[[ Entries provided open ]]

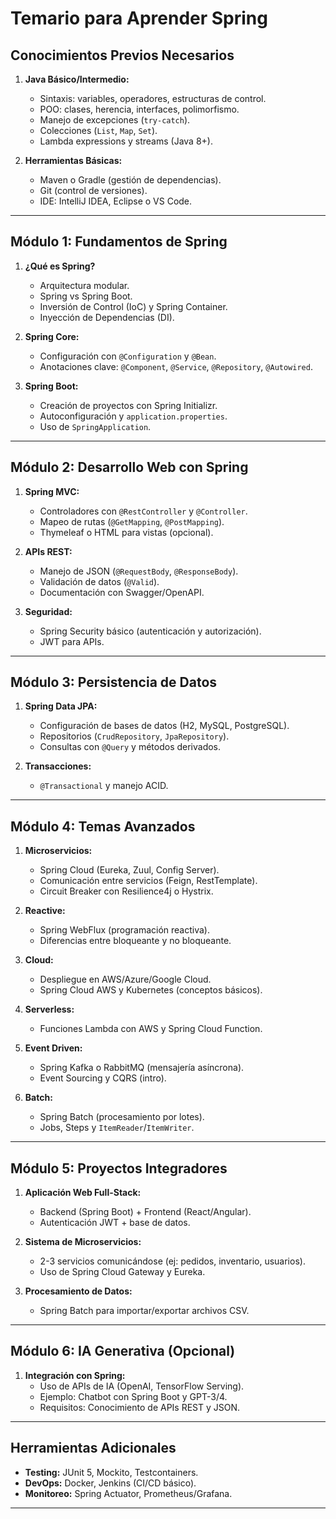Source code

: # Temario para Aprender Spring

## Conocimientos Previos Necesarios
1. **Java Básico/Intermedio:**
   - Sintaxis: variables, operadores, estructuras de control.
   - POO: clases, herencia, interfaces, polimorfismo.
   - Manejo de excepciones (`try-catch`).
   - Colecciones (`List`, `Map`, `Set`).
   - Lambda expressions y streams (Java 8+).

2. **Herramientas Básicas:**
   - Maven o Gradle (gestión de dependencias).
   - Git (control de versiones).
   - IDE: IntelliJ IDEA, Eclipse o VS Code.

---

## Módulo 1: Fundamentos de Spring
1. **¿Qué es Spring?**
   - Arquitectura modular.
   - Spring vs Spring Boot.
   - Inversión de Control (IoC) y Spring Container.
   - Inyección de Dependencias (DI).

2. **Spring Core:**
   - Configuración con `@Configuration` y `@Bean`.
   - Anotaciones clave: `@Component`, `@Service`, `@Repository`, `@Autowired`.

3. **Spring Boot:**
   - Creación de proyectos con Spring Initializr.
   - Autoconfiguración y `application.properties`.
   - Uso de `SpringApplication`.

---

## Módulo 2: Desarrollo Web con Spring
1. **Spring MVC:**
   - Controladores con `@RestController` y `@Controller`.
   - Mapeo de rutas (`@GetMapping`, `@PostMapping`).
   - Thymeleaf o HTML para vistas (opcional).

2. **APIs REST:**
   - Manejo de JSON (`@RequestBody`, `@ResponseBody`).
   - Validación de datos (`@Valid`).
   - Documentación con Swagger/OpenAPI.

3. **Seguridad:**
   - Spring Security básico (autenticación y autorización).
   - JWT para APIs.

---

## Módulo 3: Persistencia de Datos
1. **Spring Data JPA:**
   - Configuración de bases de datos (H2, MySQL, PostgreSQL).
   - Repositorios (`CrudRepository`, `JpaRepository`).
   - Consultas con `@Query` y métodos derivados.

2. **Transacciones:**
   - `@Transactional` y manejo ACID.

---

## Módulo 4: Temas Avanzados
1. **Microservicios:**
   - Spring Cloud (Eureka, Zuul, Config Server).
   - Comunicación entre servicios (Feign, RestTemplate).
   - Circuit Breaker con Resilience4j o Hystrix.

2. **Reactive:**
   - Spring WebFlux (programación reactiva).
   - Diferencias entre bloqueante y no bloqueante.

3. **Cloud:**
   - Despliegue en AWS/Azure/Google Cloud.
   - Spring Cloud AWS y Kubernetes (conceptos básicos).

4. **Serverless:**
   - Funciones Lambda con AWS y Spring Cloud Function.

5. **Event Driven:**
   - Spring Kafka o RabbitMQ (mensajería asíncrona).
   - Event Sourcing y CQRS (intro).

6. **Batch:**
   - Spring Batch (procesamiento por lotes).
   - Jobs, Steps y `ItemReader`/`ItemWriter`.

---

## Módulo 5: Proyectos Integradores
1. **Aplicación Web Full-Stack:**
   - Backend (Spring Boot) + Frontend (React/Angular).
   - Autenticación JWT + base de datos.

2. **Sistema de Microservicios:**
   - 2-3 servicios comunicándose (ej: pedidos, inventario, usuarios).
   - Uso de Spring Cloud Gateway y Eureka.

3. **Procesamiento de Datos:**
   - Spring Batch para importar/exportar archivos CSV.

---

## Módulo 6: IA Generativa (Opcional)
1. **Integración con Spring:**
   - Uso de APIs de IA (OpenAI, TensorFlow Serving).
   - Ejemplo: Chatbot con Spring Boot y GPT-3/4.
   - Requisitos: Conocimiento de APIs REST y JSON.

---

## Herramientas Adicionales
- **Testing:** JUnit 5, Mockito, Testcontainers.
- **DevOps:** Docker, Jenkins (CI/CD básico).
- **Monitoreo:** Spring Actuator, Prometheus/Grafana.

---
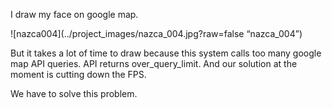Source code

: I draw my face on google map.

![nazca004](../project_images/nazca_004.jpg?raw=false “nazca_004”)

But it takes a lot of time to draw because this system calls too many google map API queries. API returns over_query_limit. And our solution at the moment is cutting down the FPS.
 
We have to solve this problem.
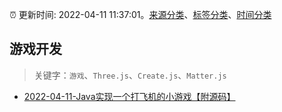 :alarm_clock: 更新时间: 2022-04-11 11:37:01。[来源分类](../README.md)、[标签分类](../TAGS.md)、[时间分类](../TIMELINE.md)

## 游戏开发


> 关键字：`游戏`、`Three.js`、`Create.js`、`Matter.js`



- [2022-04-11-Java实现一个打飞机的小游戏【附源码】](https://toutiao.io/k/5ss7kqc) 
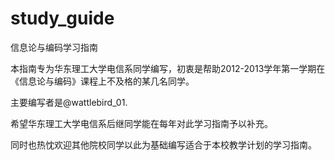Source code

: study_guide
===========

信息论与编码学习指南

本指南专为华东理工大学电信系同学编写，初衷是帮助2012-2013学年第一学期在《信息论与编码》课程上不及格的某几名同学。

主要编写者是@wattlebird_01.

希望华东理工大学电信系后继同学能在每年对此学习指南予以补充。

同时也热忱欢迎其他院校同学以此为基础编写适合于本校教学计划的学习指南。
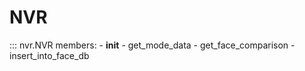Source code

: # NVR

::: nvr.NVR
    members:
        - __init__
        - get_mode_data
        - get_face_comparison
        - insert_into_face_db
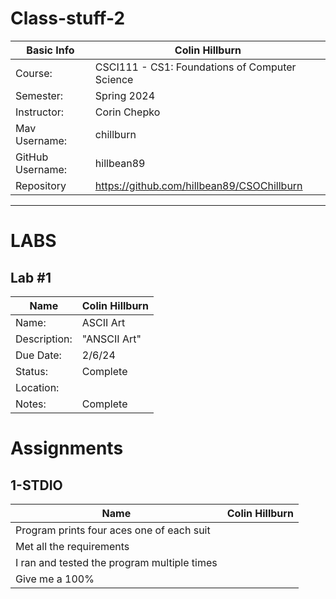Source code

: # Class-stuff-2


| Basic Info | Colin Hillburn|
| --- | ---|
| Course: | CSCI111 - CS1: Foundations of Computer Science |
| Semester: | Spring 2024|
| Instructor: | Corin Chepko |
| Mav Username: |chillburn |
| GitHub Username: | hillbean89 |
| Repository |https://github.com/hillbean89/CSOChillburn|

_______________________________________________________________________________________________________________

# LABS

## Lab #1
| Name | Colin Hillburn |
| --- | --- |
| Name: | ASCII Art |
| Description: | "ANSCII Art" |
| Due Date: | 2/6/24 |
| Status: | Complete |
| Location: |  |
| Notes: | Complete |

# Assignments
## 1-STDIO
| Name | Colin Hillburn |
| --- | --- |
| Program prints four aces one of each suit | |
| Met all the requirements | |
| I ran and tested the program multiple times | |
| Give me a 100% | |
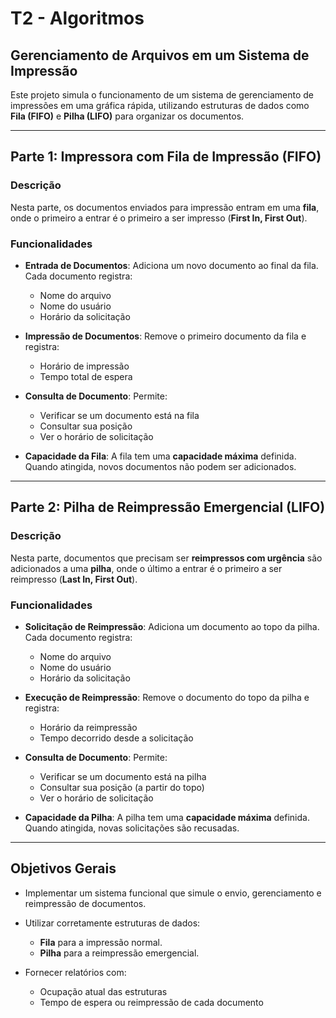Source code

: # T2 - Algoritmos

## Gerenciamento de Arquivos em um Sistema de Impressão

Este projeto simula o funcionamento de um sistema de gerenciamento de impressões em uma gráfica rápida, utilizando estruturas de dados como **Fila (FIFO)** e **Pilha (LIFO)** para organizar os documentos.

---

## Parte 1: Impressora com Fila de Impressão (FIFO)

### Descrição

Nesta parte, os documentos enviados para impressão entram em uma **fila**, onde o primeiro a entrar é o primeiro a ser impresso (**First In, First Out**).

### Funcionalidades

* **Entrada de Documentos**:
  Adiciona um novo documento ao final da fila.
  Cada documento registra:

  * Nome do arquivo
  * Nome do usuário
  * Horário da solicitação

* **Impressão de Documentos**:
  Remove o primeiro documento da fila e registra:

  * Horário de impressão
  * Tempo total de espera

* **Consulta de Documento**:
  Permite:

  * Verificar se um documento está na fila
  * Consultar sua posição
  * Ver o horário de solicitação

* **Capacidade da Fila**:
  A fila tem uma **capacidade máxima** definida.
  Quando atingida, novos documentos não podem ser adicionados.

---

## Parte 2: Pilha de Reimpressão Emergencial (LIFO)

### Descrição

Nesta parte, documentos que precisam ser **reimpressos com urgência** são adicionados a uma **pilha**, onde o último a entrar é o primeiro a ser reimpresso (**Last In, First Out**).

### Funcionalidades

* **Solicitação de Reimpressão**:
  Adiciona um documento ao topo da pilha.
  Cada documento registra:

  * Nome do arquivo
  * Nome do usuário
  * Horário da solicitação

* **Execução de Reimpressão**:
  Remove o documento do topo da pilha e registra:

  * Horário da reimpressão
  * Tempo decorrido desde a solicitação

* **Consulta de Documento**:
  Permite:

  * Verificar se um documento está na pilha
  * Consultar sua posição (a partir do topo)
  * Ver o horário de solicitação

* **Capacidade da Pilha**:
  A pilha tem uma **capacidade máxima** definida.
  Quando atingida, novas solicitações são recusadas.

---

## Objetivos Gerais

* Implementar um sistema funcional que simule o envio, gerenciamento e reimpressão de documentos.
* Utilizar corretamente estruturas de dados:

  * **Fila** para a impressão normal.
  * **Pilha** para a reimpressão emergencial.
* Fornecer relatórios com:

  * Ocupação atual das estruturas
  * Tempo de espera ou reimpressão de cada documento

[[ Entries provided closed ]]

What you will do: Only those lines of the entries above that run from the line containing "2. **APIs REST:**" to the line containing "2. **Reactive:**", both included, should be transcribed exactly.

Written solution:
2. **APIs REST:**
   - Manejo de JSON (`@RequestBody`, `@ResponseBody`).
   - Validación de datos (`@Valid`).
   - Documentación con Swagger/OpenAPI.

3. **Seguridad:**
   - Spring Security básico (autenticación y autorización).
   - JWT para APIs.

---

## Módulo 3: Persistencia de Datos
1. **Spring Data JPA:**
   - Configuración de bases de datos (H2, MySQL, PostgreSQL).
   - Repositorios (`CrudRepository`, `JpaRepository`).
   - Consultas con `@Query` y métodos derivados.

2. **Transacciones:**
   - `@Transactional` y manejo ACID.

---

## Módulo 4: Temas Avanzados
1. **Microservicios:**
   - Spring Cloud (Eureka, Zuul, Config Server).
   - Comunicación entre servicios (Feign, RestTemplate).
   - Circuit Breaker con Resilience4j o Hystrix.

2. **Reactive:**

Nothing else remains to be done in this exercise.